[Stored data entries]

╔══

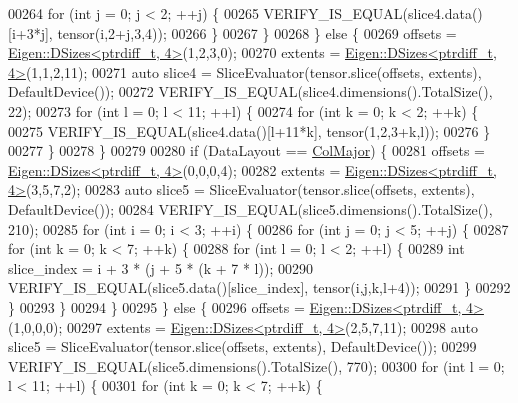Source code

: \begin{DoxyCode}
00264       \textcolor{keywordflow}{for} (\textcolor{keywordtype}{int} j = 0; j < 2; ++j) \{
00265         VERIFY\_IS\_EQUAL(slice4.data()[i+3*j], tensor(i,2+j,3,4));
00266       \}
00267     \}
00268   \} \textcolor{keywordflow}{else} \{
00269     offsets = \hyperlink{struct_eigen_1_1_d_sizes}{Eigen::DSizes<ptrdiff\_t, 4>}(1,2,3,0);
00270     extents = \hyperlink{struct_eigen_1_1_d_sizes}{Eigen::DSizes<ptrdiff\_t, 4>}(1,1,2,11);
00271     \textcolor{keyword}{auto} slice4 = SliceEvaluator(tensor.slice(offsets, extents), DefaultDevice());
00272     VERIFY\_IS\_EQUAL(slice4.dimensions().TotalSize(), 22);
00273     \textcolor{keywordflow}{for} (\textcolor{keywordtype}{int} l = 0; l < 11; ++l) \{
00274       \textcolor{keywordflow}{for} (\textcolor{keywordtype}{int} k = 0; k < 2; ++k) \{
00275         VERIFY\_IS\_EQUAL(slice4.data()[l+11*k], tensor(1,2,3+k,l));
00276       \}
00277     \}
00278   \}
00279 
00280   \textcolor{keywordflow}{if} (DataLayout == \hyperlink{group__enums_ggaacded1a18ae58b0f554751f6cdf9eb13a0cbd4bdd0abcfc0224c5fcb5e4f6669a}{ColMajor}) \{
00281     offsets = \hyperlink{struct_eigen_1_1_d_sizes}{Eigen::DSizes<ptrdiff\_t, 4>}(0,0,0,4);
00282     extents = \hyperlink{struct_eigen_1_1_d_sizes}{Eigen::DSizes<ptrdiff\_t, 4>}(3,5,7,2);
00283     \textcolor{keyword}{auto} slice5 = SliceEvaluator(tensor.slice(offsets, extents), DefaultDevice());
00284     VERIFY\_IS\_EQUAL(slice5.dimensions().TotalSize(), 210);
00285     \textcolor{keywordflow}{for} (\textcolor{keywordtype}{int} i = 0; i < 3; ++i) \{
00286       \textcolor{keywordflow}{for} (\textcolor{keywordtype}{int} j = 0; j < 5; ++j) \{
00287         \textcolor{keywordflow}{for} (\textcolor{keywordtype}{int} k = 0; k < 7; ++k) \{
00288           \textcolor{keywordflow}{for} (\textcolor{keywordtype}{int} l = 0; l < 2; ++l) \{
00289             \textcolor{keywordtype}{int} slice\_index = i + 3 * (j + 5 * (k + 7 * l));
00290             VERIFY\_IS\_EQUAL(slice5.data()[slice\_index], tensor(i,j,k,l+4));
00291           \}
00292         \}
00293       \}
00294     \}
00295   \} \textcolor{keywordflow}{else} \{
00296     offsets = \hyperlink{struct_eigen_1_1_d_sizes}{Eigen::DSizes<ptrdiff\_t, 4>}(1,0,0,0);
00297     extents = \hyperlink{struct_eigen_1_1_d_sizes}{Eigen::DSizes<ptrdiff\_t, 4>}(2,5,7,11);
00298     \textcolor{keyword}{auto} slice5 = SliceEvaluator(tensor.slice(offsets, extents), DefaultDevice());
00299     VERIFY\_IS\_EQUAL(slice5.dimensions().TotalSize(), 770);
00300     \textcolor{keywordflow}{for} (\textcolor{keywordtype}{int} l = 0; l < 11; ++l) \{
00301       \textcolor{keywordflow}{for} (\textcolor{keywordtype}{int} k = 0; k < 7; ++k) \{

\end{DoxyCode}
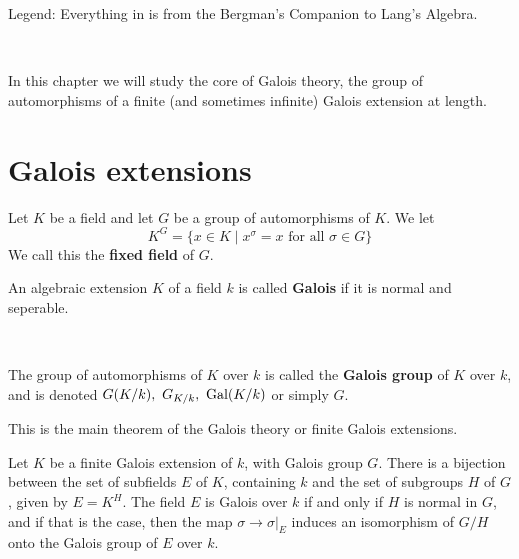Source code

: 
Legend: Everything in  is from the Bergman's Companion to Lang's Algebra.

\

In this chapter we will study the core of Galois theory, the group of automorphisms of a finite (and sometimes infinite) Galois extension at length.
    \section{Galois extensions}
\begin{definition}
    Let $K$ be a field and let $G$ be a group of automorphisms of $K$. We let \[K^G = \{x\in K\mid x^\sigma = x \text{ for all }\sigma \in G\}\]We call this the \textbf{fixed field} of $G$. 
\end{definition}

\begin{definition}
    An algebraic extension $K$ of a field $k$ is called \textbf{Galois} if it is normal and seperable.

    \

    The group of automorphisms of $K$ over $k$ is called the \textbf{Galois group} of $K$ over $k$, and is denoted $G(K/k), \ G_{K/k}, \ \Gal{K/k}$ or simply $G$.
\end{definition}

This is the main theorem of the Galois theory or finite Galois extensions.
\begin{theorem}\label{main}
    Let $K$ be a finite Galois extension of $k$, with Galois group $G$. There is a bijection between the set of subfields $E$ of $K$, containing $k$ and the set of subgroups $H$ of $G$, given by $E=K^H$. The field $E$ is Galois over $k$ if and only if $H$ is normal in $G$, and if that is the case, then the map $\sigma\rightarrow \sigma|_E$ induces an isomorphism
    of $G/H$ onto the Galois group of $E$ over $k$.
\end{theorem}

╚══

Exercise
Your answer must be an exact copy of the lines from the start of the entries through the line with "l = 0; l < 2; ++l)", with no pictures.

Exercise solution
Source code

: \begin{DoxyCode}
00264       \textcolor{keywordflow}{for} (\textcolor{keywordtype}{int} j = 0; j < 2; ++j) \{
00265         VERIFY\_IS\_EQUAL(slice4.data()[i+3*j], tensor(i,2+j,3,4));
00266       \}
00267     \}
00268   \} \textcolor{keywordflow}{else} \{
00269     offsets = \hyperlink{struct_eigen_1_1_d_sizes}{Eigen::DSizes<ptrdiff\_t, 4>}(1,2,3,0);
00270     extents = \hyperlink{struct_eigen_1_1_d_sizes}{Eigen::DSizes<ptrdiff\_t, 4>}(1,1,2,11);
00271     \textcolor{keyword}{auto} slice4 = SliceEvaluator(tensor.slice(offsets, extents), DefaultDevice());
00272     VERIFY\_IS\_EQUAL(slice4.dimensions().TotalSize(), 22);
00273     \textcolor{keywordflow}{for} (\textcolor{keywordtype}{int} l = 0; l < 11; ++l) \{
00274       \textcolor{keywordflow}{for} (\textcolor{keywordtype}{int} k = 0; k < 2; ++k) \{
00275         VERIFY\_IS\_EQUAL(slice4.data()[l+11*k], tensor(1,2,3+k,l));
00276       \}
00277     \}
00278   \}
00279 
00280   \textcolor{keywordflow}{if} (DataLayout == \hyperlink{group__enums_ggaacded1a18ae58b0f554751f6cdf9eb13a0cbd4bdd0abcfc0224c5fcb5e4f6669a}{ColMajor}) \{
00281     offsets = \hyperlink{struct_eigen_1_1_d_sizes}{Eigen::DSizes<ptrdiff\_t, 4>}(0,0,0,4);
00282     extents = \hyperlink{struct_eigen_1_1_d_sizes}{Eigen::DSizes<ptrdiff\_t, 4>}(3,5,7,2);
00283     \textcolor{keyword}{auto} slice5 = SliceEvaluator(tensor.slice(offsets, extents), DefaultDevice());
00284     VERIFY\_IS\_EQUAL(slice5.dimensions().TotalSize(), 210);
00285     \textcolor{keywordflow}{for} (\textcolor{keywordtype}{int} i = 0; i < 3; ++i) \{
00286       \textcolor{keywordflow}{for} (\textcolor{keywordtype}{int} j = 0; j < 5; ++j) \{
00287         \textcolor{keywordflow}{for} (\textcolor{keywordtype}{int} k = 0; k < 7; ++k) \{
00288           \textcolor{keywordflow}{for} (\textcolor{keywordtype}{int} l = 0; l < 2; ++l) \{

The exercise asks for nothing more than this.